● Exercise prompt
Would you please return all of the entries below exactly as shown?

● Dataset excerpts
☆ ☆ ☆ ☆ ☆ ☆ ☆

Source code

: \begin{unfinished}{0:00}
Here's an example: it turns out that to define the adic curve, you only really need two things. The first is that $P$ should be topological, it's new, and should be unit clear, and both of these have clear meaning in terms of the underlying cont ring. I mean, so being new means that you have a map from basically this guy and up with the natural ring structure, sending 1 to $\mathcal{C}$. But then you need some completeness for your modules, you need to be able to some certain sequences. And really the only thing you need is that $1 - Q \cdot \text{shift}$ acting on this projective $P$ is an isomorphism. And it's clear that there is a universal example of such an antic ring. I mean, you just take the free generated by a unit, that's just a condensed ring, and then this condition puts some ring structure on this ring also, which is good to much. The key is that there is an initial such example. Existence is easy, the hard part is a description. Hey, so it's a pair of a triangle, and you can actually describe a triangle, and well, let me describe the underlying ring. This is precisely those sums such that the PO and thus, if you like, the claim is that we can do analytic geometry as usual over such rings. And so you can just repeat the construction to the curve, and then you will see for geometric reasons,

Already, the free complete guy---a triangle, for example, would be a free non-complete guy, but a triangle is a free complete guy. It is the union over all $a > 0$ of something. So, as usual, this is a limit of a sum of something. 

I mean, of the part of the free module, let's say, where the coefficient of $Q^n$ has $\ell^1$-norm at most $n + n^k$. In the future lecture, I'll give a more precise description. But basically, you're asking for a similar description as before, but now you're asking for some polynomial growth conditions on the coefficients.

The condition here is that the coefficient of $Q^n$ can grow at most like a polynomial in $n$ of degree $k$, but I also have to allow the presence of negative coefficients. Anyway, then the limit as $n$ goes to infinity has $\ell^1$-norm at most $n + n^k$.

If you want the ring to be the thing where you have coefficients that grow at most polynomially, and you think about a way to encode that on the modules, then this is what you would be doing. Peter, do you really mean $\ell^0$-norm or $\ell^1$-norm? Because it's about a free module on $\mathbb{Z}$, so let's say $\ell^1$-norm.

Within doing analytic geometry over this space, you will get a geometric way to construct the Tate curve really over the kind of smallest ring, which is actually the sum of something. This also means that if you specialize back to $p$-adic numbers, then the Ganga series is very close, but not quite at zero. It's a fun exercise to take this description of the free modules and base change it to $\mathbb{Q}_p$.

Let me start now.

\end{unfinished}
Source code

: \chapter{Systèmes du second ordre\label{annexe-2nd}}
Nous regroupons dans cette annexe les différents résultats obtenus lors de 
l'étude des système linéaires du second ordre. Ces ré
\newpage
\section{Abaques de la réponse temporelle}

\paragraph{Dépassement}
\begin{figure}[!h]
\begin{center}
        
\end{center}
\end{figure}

☆ ☆ ☆ ☆ ☆ ☆ ☆

● Task result
Source code

: \begin{unfinished}{0:00}
Here's an example: it turns out that to define the adic curve, you only really need two things. The first is that $P$ should be topological, it's new, and should be unit clear, and both of these have clear meaning in terms of the underlying cont ring. I mean, so being new means that you have a map from basically this guy and up with the natural ring structure, sending 1 to $\mathcal{C}$. But then you need some completeness for your modules, you need to be able to some certain sequences. And really the only thing you need is that $1 - Q \cdot \text{shift}$ acting on this projective $P$ is an isomorphism. And it's clear that there is a universal example of such an antic ring. I mean, you just take the free generated by a unit, that's just a condensed ring, and then this condition puts some ring structure on this ring also, which is good to much. The key is that there is an initial such example. Existence is easy, the hard part is a description. Hey, so it's a pair of a triangle, and you can actually describe a triangle, and well, let me describe the underlying ring. This is precisely those sums such that the PO and thus, if you like, the claim is that we can do analytic geometry as usual over such rings. And so you can just repeat the construction to the curve, and then you will see for geometric reasons,

Already, the free complete guy---a triangle, for example, would be a free non-complete guy, but a triangle is a free complete guy. It is the union over all $a > 0$ of something. So, as usual, this is a limit of a sum of something. 

I mean, of the part of the free module, let's say, where the coefficient of $Q^n$ has $\ell^1$-norm at most $n + n^k$. In the future lecture, I'll give a more precise description. But basically, you're asking for a similar description as before, but now you're asking for some polynomial growth conditions on the coefficients.

The condition here is that the coefficient of $Q^n$ can grow at most like a polynomial in $n$ of degree $k$, but I also have to allow the presence of negative coefficients. Anyway, then the limit as $n$ goes to infinity has $\ell^1$-norm at most $n + n^k$.

If you want the ring to be the thing where you have coefficients that grow at most polynomially, and you think about a way to encode that on the modules, then this is what you would be doing. Peter, do you really mean $\ell^0$-norm or $\ell^1$-norm? Because it's about a free module on $\mathbb{Z}$, so let's say $\ell^1$-norm.

Within doing analytic geometry over this space, you will get a geometric way to construct the Tate curve really over the kind of smallest ring, which is actually the sum of something. This also means that if you specialize back to $p$-adic numbers, then the Ganga series is very close, but not quite at zero. It's a fun exercise to take this description of the free modules and base change it to $\mathbb{Q}_p$.

Let me start now.

\end{unfinished}
Source code

: \chapter{Systèmes du second ordre\label{annexe-2nd}}
Nous regroupons dans cette annexe les différents résultats obtenus lors de 
l'étude des système linéaires du second ordre. Ces ré
\newpage
\section{Abaques de la réponse temporelle}

\paragraph{Dépassement}
\begin{figure}[!h]
\begin{center}
        
\end{center}
\end{figure}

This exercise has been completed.